As I write this, I've absorbed To Find Me Gone seven or eight times and I cannot find fault with a single element of it. While the album may not have the instant hooks of the previous album ("Belles," "Angels Share," and "Amerilie"), it strengthens their take on the lived-in, ambling feel ever-present in the music of Brightblack, Califone, and (occasionally) My Morning Jacket. That is to say, the new Vetiver is considerably more consistent in tone from track to track. These dusty tunes don't demand much of the listener, yet they have a way of opening up in your head more and more with repeated listens. Much like Seekonk's Pinkwood album, these songs benefit from a healthy smattering of idyllic instrumental passages and unexpected flourishes. It's a luxurious space, where no one element takes precedence over the other. I suppose I should also mention the lyrics. While some of them may feel clichéd or trite when observed, they are delivered with just the right amount earnestness so that you can just go along with it. Though Cabic's voice itself is nothing truly rare, his particularly refined restraint is unmatched amongst most any of the modern folk singers I've encountered. I imagine he could sing a grocery list and make it endearing.

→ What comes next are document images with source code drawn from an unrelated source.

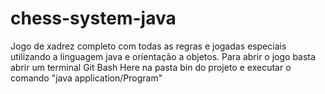 # chess-system-java
Jogo de xadrez completo com todas as regras e jogadas especiais utilizando a linguagem java e orientação a objetos.
Para abrir o jogo basta abrir um terminal Git Bash Here na pasta bin do projeto e executar o comando "java application/Program"
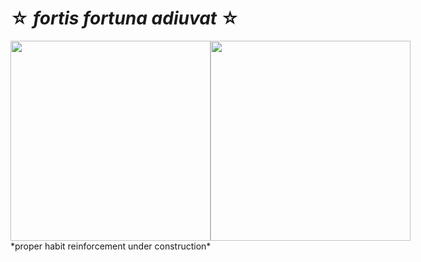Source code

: # ☆ *fortis fortuna adiuvat* ☆

<style>
  .imgs{
    display:flex;
  }
</style>

<div class="imgs">
  <img src="https://media0.giphy.com/media/v1.Y2lkPTc5MGI3NjExemFnOGp5Y2Flb2wxaDAydmxlYWs0dGdzbTc0MTd5amgzN2xzNDlqdCZlcD12MV9pbnRlcm5hbF9naWZfYnlfaWQmY3Q9Zw/13HBDT4QSTpveU/giphy.webp" width="320" />
  <img src="https://media.tenor.com/LR2p2oOvN6IAAAAM/spacefrogunion-newjeans-hanni.gif.webp" width="320">
</div>
*proper habit reinforcement under construction*
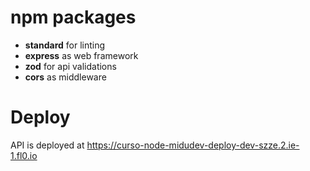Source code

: # npm packages
- **standard** for linting
- **express** as web framework
- **zod** for api validations
- **cors** as middleware

# Deploy
API is deployed at https://curso-node-midudev-deploy-dev-szze.2.ie-1.fl0.io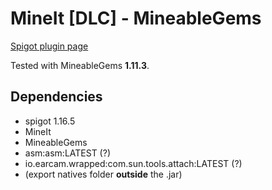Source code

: # MineIt \[DLC\] - MineableGems
[Spigot plugin page](TODO)

Tested with MineableGems **1.11.3**.

## Dependencies
- spigot 1.16.5
- MineIt
- MineableGems
- asm:asm:LATEST (?)
- io.earcam.wrapped:com.sun.tools.attach:LATEST (?)
- (export natives folder **outside** the .jar)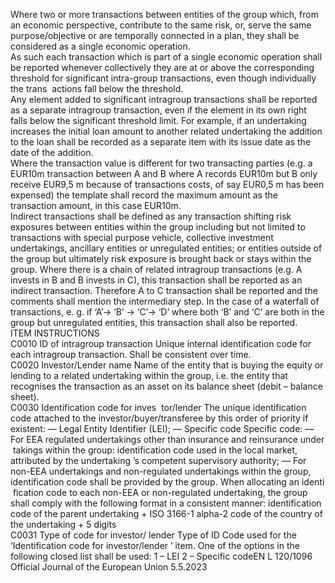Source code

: Where two or more transactions between entities of the group which, from an economic perspective, contribute to the 
same risk, or, serve the same purpose/objective or are temporally connected in a plan, they shall be considered as a 
single economic operation.  
As such each transaction which is part of a single economic operation shall be reported whenever collectively they are 
at or above the corresponding threshold for significant intra-group transactions, even though individually the trans ­
actions fall below the threshold.  
Any element added to significant intragroup transactions shall be reported as a separate intragroup transaction, even if 
the element in its own right falls below the significant threshold limit. For example, if an undertaking increases the 
initial loan amount to another related undertaking the addition to the loan shall be recorded as a separate item with its 
issue date as the date of the addition.  
Where the transaction value is different for two transacting parties (e.g. a EUR10m transaction between A and B where 
A records EUR10m but B only receive EUR9,5 m because of transactions costs, of say EUR0,5 m has been expensed) the 
template shall record the maximum amount as the transaction amount, in this case EUR10m.  
Indirect transactions shall be defined as any transaction shifting risk exposures between entities within the group 
including but not limited to transactions with special purpose vehicle, collective investment undertakings, ancillary 
entities or unregulated entities; or entities outside of the group but ultimately risk exposure is brought back or stays 
within the group. Where there is a chain of related intragroup transactions (e.g. A invests in B and B invests in C), this 
transaction shall be reported as an indirect transaction. Therefore A to C transaction shall be reported and the 
comments shall mention the intermediary step. In the case of a waterfall of transactions, e. g. if ‘A’-> ‘B’ -> ‘C’-> ‘D’ 
where both ‘B’ and ‘C’ are both in the group but unregulated entities, this transaction shall also be reported.  
ITEM  INSTRUCTIONS  
C0010  ID of intragroup transaction  Unique internal identification code for each intragroup transaction. Shall be 
consistent over time.  
C0020  Investor/Lender name  Name of the entity that is buying the equity or lending to a related undertaking 
within the group, i.e. the entity that recognises the transaction as an asset on its 
balance sheet (debit – balance sheet).  
C0030  Identification code for inves ­
tor/lender  The unique identification code attached to the investor/buyer/transferee by this 
order of priority if existent: 
— Legal Entity Identifier (LEI); 
— Specific code 
Specific code: 
— For EEA regulated undertakings other than insurance and reinsurance under ­
takings within the group: identification code used in the local market, 
attributed by the undertaking ’s competent supervisory authority; 
— For non-EEA undertakings and non-regulated undertakings within the group, 
identification code shall be provided by the group. When allocating an identi ­
fication code to each non-EEA or non-regulated undertaking, the group shall 
comply with the following format in a consistent manner: 
identification code of the parent undertaking + ISO 3166-1 alpha-2 code of 
the country of the undertaking + 5 digits  
C0031  Type of code for investor/ 
lender  Type of ID Code used for the ‘Identification code for investor/lender ’ item. One of 
the options in the following closed list shall be used: 
1 – LEI 
2 – Specific codeEN  L 120/1096 Official Journal of the European Union 5.5.2023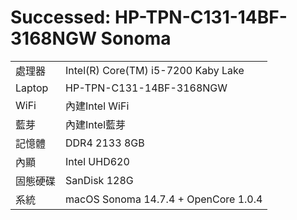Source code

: # Successed: HP-TPN-C131-14BF-3168NGW Sonoma
<table>
  <tr>
    <td>處理器</td><td>Intel(R) Core(TM) i5-7200 Kaby Lake</td>
  </tr>
  <tr>
    <td>Laptop</td><td>HP-TPN-C131-14BF-3168NGW</td>
  </tr>
  <tr>
    <td>WiFi</td><td>內建Intel WiFi</td>
  </tr>
  <tr>
    <td>藍芽</td><td>內建Intel藍芽</td>
  </tr>
  <tr>  
    <td>記憶體</td><td>DDR4 2133 8GB</td>
  </tr>
  <tr>
    <td>內顯</td><td>Intel UHD620</td>
  </tr>
  <tr>  
    <td>固態硬碟</td><td>SanDisk 128G</td>
  </tr>
  <tr>
    <td>系統</td><td>macOS Sonoma 14.7.4 + OpenCore 1.0.4</td>
  </tr>  
</table>
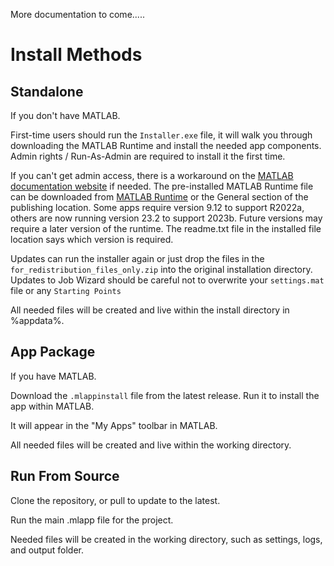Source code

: More documentation to come.....


# Install Methods

## Standalone 
If you don't have MATLAB.

First-time users should run the `Installer.exe` file, it will walk you through downloading the MATLAB Runtime and install the needed app components. Admin rights / Run-As-Admin are required to install it the first time. 

If you can't get admin access, there is a workaround on the [MATLAB documentation website](https://www.mathworks.com/help/compiler/install-the-matlab-runtime.html) if needed. The pre-installed MATLAB Runtime file can be downloaded from [MATLAB Runtime](https://www.mathworks.com/products/compiler/matlab-runtime.html) or the General section of the publishing location. Some apps require version 9.12 to support R2022a, others are now running version 23.2 to support 2023b. Future versions may require a later version of the runtime. The readme.txt file in the installed file location says which version is required.

Updates can run the installer again or just drop the files in the `for_redistribution_files_only.zip` into the original installation directory.
Updates to Job Wizard should be careful not to overwrite your `settings.mat` file or any `Starting Points`

All needed files will be created and live within the install directory in %appdata%.


## App Package
If you have MATLAB.

Download the `.mlappinstall` file from the latest release. Run it to install the app within MATLAB.

It will appear in the "My Apps" toolbar in MATLAB.

All needed files will be created and live within the working directory.


## Run From Source

Clone the repository, or pull to update to the latest.

Run the main .mlapp file for the project.

Needed files will be created in the working directory, such as settings, logs, and output folder.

Aside from being disappointed that Hope Sandoval or Joanna Newsom hadn't returned for this foray (two artists I'm anxiously anticipating more music from), my only reservation is perhaps that Cabic saw fit to hold back his sweeter side. As the blissful closing section of "Double" will show, he is Aces at selling these syrupy kinds of melodies. These earthier tracks, while unwaveringly involving, could come across as somewhat overly somber out of context. But this is a silly, irrelevant qualm. And "Belles" was such a succulent treat that it seemed to eclipse the rest of the album anyway. On here, everything is so resoundingly of a piece, that favorite moments will likely be within songs or shifts from one to the other. There's the one-two punch of "Red Lantern Girls" and "Won't Be Me," for example. The dark, Six Organs-like freak-out toward the end of the former dissipates quite marvelously into the jubilant canter of the latter.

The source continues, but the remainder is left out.